### [WORK INSTRUCTION]
Each line of the listing that contains the word "than" is to be copied.

### [PROVIDED DATA]

-- Opening Marker --

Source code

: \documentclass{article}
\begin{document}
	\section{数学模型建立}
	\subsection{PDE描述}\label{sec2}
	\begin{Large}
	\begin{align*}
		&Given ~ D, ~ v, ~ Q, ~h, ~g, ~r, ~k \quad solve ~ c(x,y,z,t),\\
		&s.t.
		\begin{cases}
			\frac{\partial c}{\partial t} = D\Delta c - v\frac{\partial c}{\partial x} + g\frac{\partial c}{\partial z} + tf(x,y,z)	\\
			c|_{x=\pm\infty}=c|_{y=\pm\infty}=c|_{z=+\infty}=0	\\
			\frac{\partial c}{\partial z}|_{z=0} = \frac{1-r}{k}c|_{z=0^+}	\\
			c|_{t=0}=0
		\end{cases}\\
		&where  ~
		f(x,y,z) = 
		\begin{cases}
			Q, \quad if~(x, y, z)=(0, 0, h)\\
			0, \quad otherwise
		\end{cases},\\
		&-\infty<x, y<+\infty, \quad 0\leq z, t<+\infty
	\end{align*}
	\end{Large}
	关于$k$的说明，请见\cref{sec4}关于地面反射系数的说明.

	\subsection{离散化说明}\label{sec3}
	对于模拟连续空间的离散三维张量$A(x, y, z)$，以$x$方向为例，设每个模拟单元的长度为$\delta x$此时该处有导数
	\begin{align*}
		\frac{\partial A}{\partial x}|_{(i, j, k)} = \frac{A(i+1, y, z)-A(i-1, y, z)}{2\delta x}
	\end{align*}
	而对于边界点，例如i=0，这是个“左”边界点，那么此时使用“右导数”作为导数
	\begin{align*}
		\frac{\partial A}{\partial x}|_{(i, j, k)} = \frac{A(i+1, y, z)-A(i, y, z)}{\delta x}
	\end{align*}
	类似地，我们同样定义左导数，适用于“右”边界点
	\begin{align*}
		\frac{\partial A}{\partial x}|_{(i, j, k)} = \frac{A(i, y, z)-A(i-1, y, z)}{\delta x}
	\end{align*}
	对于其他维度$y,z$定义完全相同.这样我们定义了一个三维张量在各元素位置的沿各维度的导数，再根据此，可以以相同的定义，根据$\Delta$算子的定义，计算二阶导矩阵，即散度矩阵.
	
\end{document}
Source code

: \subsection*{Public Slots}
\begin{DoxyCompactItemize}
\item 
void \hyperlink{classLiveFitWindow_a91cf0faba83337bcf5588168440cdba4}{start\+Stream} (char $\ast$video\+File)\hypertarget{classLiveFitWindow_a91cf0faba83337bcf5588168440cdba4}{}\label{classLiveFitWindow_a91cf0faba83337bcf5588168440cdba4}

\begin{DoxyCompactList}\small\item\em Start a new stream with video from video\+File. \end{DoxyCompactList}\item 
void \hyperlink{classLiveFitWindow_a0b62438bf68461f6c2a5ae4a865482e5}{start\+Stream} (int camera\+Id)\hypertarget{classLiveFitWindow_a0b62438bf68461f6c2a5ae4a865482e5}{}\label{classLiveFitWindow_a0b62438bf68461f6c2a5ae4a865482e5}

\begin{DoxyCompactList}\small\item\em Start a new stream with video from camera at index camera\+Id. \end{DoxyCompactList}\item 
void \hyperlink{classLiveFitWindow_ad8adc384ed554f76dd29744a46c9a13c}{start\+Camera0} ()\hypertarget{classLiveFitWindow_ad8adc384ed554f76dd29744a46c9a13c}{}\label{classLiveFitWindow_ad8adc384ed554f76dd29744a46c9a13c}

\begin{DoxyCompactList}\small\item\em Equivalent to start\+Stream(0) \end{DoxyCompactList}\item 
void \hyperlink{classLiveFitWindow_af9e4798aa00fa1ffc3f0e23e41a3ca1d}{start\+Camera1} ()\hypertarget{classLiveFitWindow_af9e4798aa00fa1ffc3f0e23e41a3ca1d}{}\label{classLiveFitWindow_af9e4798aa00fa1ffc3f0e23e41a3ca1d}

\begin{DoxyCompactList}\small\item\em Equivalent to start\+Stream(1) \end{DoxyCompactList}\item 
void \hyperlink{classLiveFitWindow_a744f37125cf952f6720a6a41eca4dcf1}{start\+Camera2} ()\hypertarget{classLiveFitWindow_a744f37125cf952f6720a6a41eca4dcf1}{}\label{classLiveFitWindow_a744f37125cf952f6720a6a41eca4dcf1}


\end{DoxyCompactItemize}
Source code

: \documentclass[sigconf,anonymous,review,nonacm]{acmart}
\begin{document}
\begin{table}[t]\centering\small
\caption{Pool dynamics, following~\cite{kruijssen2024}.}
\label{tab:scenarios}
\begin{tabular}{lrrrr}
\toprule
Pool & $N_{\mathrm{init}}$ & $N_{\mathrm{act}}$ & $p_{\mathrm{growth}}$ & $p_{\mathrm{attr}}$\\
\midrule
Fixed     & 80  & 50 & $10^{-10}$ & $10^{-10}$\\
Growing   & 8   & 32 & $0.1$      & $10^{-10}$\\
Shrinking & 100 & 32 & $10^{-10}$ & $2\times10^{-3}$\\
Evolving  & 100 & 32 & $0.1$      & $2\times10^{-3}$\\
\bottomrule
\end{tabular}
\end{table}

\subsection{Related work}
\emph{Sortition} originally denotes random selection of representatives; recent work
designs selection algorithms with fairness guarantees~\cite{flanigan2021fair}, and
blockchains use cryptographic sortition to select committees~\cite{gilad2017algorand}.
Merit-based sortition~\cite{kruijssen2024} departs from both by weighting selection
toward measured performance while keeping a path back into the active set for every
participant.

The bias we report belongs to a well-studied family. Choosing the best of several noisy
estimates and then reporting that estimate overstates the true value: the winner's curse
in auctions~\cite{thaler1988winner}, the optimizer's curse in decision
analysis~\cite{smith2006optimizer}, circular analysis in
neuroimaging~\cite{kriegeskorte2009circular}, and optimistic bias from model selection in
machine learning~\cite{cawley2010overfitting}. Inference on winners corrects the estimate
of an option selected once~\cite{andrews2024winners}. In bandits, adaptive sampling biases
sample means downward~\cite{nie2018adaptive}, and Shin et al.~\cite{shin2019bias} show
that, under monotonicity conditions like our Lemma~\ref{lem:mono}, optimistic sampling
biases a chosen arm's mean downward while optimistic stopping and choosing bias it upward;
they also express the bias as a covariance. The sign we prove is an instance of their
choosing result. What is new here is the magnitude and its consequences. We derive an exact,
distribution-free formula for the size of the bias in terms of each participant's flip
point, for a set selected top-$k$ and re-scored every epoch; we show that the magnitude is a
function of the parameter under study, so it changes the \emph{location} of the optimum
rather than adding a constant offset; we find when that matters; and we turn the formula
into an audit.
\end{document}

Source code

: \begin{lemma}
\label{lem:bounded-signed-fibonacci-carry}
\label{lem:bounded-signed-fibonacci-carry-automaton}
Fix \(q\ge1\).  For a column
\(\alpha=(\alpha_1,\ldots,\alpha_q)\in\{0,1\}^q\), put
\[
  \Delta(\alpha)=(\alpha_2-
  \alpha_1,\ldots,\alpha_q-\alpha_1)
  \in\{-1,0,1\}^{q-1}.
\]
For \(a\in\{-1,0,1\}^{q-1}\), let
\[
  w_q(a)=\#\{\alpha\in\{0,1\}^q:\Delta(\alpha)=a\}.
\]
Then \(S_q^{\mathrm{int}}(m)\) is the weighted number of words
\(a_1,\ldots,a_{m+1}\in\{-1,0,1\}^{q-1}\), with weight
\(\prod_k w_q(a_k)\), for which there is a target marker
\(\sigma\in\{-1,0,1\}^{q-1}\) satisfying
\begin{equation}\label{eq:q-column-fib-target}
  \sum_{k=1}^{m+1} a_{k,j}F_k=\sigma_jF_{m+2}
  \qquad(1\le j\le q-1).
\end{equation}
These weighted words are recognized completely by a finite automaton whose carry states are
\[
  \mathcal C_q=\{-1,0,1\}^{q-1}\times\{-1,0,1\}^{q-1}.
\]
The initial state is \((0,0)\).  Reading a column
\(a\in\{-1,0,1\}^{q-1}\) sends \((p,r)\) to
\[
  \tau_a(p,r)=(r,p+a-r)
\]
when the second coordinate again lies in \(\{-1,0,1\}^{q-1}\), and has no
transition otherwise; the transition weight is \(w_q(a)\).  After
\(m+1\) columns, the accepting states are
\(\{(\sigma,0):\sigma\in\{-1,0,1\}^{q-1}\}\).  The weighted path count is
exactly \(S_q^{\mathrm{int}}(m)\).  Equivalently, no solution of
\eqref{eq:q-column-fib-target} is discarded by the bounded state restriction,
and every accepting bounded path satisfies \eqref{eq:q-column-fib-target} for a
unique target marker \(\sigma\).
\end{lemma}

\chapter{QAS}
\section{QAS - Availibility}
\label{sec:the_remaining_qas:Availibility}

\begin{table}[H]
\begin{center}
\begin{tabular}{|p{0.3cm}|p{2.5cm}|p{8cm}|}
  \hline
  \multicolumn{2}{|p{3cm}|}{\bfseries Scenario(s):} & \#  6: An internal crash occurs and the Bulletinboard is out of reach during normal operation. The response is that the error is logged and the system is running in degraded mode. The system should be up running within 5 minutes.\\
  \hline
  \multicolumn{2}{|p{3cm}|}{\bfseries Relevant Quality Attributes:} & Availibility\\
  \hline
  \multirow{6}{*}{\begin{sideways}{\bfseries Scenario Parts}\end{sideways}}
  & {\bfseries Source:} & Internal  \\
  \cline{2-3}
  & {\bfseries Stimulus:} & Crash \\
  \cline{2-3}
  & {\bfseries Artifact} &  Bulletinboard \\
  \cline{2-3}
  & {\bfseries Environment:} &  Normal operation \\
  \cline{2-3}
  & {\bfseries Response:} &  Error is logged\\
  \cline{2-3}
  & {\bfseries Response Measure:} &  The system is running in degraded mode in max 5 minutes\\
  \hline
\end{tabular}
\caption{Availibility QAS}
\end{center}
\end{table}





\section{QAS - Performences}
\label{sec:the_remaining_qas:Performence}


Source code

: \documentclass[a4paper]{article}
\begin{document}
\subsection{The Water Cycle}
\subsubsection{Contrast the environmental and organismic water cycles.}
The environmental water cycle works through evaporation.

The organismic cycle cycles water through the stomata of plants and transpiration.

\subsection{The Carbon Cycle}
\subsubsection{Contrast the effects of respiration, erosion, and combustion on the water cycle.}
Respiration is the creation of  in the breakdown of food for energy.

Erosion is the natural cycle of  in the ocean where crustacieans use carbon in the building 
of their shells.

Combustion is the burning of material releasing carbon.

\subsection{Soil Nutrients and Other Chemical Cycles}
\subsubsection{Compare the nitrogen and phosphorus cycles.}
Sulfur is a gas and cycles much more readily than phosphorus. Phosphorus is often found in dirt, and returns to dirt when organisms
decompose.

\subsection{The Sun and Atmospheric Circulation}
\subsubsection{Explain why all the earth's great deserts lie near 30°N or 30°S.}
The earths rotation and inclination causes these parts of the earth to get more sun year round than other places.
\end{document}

-- Closing Marker --

### [RESULT OF THIS EXERCISE]
rather than adding a constant offset; we find when that matters; and we turn the formula
Sulfur is a gas and cycles much more readily than phosphorus. Phosphorus is often found in dirt, and returns to dirt when organisms
The earths rotation and inclination causes these parts of the earth to get more sun year round than other places.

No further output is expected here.